Look at life through the lens of a camera
Apparently getting snap happy is beneficial for your health, so please excuse the excessive amount I tend to take when I go away! Focusing your attention on getting that perfect photo helps you practice mindfulness, and scrolling through filters allows you to unleash your creativeness.
Keep your phone out of sight
I’m on one of those essential SIM-only plans that mean I don’t actually get free roaming (ugh), so I barely take my phone with me when I’m abroad. I literally only use it as a replacement camera and for absolute emergencies. I’m guilty of checking my emails and social media too often, so it’s nice to relax and have a break from it all. It was great to be able to see attractions and beauty spots, rather than an OLED screen. Also, it was fun to reconnect with everyone and have a good chat, without the interruption of a phone vibration.
The best thing to do on holiday is stock up the fridge with water, pop and maybe some chocolate (what diet?).

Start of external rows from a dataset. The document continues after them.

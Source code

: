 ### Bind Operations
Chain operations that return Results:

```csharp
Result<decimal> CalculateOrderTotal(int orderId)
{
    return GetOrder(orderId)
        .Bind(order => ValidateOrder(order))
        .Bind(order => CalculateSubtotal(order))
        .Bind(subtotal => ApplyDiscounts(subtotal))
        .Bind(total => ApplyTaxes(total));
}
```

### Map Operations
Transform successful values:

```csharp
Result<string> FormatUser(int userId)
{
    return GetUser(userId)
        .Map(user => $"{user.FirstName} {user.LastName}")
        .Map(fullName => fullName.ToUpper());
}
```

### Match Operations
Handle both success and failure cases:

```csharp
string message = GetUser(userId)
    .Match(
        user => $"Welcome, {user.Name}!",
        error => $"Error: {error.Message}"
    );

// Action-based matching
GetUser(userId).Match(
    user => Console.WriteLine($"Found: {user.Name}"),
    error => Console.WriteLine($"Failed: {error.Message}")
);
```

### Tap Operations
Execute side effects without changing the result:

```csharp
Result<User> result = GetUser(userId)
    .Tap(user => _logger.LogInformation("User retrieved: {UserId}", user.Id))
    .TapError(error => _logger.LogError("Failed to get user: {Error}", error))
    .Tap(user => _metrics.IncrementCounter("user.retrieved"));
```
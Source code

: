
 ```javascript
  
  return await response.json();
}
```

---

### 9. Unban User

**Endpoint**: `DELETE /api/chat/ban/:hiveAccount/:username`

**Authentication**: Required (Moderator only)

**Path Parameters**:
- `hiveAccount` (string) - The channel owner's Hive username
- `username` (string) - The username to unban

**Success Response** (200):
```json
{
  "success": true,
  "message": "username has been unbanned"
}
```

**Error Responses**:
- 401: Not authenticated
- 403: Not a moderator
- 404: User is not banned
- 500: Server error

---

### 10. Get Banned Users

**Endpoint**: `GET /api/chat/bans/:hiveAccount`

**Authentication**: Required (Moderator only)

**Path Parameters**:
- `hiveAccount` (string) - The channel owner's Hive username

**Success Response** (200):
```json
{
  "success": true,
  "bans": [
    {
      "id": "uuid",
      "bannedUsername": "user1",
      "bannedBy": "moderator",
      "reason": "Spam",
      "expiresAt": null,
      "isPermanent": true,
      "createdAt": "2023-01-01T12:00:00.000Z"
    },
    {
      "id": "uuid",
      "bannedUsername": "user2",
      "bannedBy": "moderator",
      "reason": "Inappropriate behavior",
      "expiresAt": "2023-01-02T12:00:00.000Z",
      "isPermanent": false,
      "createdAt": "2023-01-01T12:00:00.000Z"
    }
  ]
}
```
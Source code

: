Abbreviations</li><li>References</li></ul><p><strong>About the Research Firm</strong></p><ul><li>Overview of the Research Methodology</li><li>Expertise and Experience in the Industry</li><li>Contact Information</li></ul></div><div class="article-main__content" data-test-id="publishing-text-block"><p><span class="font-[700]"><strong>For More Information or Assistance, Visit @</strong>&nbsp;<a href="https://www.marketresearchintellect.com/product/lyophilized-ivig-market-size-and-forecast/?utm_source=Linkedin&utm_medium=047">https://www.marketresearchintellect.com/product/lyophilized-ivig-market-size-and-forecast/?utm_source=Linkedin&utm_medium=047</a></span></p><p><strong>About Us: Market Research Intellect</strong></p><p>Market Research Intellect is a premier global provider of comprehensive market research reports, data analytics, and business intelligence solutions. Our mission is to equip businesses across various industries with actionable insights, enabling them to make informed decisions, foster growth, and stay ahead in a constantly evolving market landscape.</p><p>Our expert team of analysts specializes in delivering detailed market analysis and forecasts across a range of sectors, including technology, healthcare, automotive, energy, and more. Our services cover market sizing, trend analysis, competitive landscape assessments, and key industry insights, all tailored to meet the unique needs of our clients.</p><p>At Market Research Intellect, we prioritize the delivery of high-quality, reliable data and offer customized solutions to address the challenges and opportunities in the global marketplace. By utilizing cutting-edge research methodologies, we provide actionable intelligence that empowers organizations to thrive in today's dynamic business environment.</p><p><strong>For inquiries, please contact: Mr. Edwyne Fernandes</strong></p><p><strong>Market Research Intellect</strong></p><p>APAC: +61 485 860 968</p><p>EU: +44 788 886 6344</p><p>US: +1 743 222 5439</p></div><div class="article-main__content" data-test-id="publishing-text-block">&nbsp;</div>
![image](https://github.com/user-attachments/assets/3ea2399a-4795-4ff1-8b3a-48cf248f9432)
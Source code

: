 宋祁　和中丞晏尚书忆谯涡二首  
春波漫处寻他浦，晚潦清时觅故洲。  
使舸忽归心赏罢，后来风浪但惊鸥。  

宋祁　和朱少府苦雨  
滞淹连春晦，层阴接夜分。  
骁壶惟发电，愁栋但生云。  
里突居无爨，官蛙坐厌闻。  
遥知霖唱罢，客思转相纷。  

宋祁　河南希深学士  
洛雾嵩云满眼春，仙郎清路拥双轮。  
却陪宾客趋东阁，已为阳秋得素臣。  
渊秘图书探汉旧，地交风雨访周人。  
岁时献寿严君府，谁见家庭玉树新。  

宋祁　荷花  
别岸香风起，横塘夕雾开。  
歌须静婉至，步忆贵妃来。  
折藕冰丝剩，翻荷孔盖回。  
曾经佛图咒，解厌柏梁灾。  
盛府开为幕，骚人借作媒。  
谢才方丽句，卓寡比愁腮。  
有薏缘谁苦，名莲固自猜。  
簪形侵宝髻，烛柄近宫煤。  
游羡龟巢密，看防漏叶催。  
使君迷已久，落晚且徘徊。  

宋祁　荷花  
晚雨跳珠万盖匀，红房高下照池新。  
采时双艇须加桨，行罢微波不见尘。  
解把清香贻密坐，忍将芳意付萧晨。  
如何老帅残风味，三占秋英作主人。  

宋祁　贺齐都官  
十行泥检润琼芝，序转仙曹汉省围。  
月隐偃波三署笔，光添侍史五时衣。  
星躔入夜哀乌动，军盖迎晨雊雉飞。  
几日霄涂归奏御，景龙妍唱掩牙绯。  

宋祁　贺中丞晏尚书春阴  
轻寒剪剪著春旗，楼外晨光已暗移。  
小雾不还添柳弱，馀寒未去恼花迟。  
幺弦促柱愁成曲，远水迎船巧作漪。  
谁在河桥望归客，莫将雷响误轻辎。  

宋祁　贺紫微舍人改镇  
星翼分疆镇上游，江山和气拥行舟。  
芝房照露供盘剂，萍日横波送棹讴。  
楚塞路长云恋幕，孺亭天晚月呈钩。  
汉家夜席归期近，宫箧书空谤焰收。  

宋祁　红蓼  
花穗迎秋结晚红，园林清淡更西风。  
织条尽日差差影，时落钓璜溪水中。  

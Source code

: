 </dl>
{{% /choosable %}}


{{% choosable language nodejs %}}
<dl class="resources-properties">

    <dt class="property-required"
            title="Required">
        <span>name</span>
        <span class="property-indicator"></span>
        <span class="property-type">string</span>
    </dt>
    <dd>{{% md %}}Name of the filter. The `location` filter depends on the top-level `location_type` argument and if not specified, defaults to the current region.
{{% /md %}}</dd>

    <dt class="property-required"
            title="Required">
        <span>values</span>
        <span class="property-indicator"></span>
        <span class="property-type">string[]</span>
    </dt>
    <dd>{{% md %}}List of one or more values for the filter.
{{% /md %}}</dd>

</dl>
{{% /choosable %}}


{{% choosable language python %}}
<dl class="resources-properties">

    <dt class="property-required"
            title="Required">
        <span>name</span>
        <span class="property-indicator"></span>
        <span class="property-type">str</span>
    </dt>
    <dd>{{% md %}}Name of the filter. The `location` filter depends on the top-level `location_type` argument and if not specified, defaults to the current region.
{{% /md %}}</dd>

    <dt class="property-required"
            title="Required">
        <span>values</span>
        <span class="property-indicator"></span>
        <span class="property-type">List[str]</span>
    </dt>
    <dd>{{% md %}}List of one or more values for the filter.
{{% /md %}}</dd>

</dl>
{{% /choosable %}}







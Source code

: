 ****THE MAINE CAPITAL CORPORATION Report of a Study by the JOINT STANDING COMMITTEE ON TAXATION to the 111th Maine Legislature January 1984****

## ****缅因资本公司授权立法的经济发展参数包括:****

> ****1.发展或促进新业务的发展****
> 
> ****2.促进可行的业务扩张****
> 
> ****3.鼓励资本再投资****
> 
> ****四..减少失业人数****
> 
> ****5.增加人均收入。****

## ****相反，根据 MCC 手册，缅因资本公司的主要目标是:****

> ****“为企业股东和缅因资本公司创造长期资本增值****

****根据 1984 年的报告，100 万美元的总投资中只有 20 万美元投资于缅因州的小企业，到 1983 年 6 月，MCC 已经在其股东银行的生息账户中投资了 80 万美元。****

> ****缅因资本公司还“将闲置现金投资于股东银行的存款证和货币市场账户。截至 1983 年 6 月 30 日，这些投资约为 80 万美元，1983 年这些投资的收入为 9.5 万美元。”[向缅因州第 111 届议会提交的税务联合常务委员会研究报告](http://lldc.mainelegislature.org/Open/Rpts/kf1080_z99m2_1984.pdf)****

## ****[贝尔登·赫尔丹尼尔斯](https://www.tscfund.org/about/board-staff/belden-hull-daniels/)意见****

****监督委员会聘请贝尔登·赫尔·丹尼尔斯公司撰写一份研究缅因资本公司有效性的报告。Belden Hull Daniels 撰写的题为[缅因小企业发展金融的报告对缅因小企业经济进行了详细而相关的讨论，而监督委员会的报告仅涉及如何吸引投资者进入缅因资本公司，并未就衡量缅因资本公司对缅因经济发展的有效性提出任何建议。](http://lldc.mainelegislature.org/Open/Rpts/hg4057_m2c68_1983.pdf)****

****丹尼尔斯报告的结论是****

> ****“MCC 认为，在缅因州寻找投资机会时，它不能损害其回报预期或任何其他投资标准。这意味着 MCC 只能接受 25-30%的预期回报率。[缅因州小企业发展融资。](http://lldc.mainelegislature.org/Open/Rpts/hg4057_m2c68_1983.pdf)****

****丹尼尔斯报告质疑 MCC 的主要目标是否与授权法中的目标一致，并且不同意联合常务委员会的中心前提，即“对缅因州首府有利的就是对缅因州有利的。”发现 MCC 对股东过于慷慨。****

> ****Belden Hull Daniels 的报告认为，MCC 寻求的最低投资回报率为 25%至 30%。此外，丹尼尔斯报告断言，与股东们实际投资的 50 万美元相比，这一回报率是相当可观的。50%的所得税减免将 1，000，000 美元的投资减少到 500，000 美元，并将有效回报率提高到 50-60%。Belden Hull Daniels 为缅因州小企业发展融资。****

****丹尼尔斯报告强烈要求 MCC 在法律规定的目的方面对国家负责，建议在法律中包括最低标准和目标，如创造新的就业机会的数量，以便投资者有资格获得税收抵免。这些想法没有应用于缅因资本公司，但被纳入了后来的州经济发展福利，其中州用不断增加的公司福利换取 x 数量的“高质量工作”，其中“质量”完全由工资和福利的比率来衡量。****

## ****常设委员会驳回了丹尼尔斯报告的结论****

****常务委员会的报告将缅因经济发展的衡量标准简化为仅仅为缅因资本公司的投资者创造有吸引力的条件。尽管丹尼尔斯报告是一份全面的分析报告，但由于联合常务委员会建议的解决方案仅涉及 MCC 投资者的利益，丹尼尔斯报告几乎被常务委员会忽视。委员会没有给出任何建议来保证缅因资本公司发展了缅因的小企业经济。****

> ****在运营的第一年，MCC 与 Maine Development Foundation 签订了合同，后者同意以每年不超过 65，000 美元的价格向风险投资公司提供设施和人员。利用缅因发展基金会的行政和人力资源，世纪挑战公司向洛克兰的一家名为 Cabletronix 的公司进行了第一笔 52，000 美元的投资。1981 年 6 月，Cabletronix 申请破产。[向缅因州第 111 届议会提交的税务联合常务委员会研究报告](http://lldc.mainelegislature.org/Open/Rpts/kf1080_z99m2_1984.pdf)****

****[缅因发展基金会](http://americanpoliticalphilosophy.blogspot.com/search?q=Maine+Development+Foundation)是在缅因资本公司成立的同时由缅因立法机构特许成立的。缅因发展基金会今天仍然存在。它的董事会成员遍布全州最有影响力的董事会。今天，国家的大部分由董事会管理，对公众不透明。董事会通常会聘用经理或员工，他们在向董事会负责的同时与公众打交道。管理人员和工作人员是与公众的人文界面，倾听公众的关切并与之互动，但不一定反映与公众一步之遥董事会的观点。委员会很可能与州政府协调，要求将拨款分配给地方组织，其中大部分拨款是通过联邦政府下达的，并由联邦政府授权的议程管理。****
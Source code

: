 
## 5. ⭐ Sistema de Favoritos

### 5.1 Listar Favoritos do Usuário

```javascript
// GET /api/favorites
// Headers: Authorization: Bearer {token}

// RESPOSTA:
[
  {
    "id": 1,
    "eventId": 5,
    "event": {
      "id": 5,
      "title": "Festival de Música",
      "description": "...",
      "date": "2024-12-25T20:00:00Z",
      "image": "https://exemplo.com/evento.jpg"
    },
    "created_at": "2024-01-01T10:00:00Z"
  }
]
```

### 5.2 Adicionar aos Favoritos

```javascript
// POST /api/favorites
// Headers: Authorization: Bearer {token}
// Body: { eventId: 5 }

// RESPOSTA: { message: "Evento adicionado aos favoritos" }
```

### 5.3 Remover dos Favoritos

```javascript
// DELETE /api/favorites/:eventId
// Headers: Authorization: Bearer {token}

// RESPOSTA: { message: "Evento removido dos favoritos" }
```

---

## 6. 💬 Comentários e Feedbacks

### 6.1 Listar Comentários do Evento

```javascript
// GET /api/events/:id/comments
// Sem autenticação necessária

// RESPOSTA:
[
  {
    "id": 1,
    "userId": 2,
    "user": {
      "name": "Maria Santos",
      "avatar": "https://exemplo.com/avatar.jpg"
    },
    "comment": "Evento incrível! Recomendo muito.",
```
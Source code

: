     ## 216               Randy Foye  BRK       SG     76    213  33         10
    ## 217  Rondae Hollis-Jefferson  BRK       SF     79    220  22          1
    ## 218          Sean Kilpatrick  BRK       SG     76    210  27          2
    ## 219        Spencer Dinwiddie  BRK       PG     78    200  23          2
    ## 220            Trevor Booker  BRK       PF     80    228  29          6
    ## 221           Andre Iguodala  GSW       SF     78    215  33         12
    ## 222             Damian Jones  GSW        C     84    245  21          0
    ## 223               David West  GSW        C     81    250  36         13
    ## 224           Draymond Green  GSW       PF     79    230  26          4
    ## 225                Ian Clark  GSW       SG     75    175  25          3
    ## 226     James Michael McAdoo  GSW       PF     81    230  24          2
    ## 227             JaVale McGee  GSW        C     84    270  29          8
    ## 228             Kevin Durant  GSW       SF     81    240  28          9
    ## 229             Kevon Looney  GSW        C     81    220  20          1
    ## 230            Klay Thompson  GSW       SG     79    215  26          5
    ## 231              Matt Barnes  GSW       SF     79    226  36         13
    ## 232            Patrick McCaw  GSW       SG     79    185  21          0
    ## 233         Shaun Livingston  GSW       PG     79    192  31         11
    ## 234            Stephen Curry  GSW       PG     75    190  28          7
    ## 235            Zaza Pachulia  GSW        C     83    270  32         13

It’s so important to stay hydrated when you’re in a hotter climate and when you’re being more active than usual. Healthy(ish) body, healthy mind?
Enjoy the meals that you eat
Now that you’re actually on holiday, what’s the point in counting calories and trying to eat healthily? It’s your reward and a well deserved break, so you might as well relax and eat for pleasure! Sometimes places can give out massive portions, but don’t force yourself to eat if you’re full. We went to a great restaurant in Nerja that offered an all you can eat meat buffet, where the waiters came around and carved it in front of you. Everything was delicious and the food just kept on coming, but I knew if I had any more, I probably make myself poorly.
I’m hoping that some of these tips sink in and that I can make the most of my next holiday. There’s nothing worse than coming home and feeling like you need another holiday to recover from the one you’ve just had.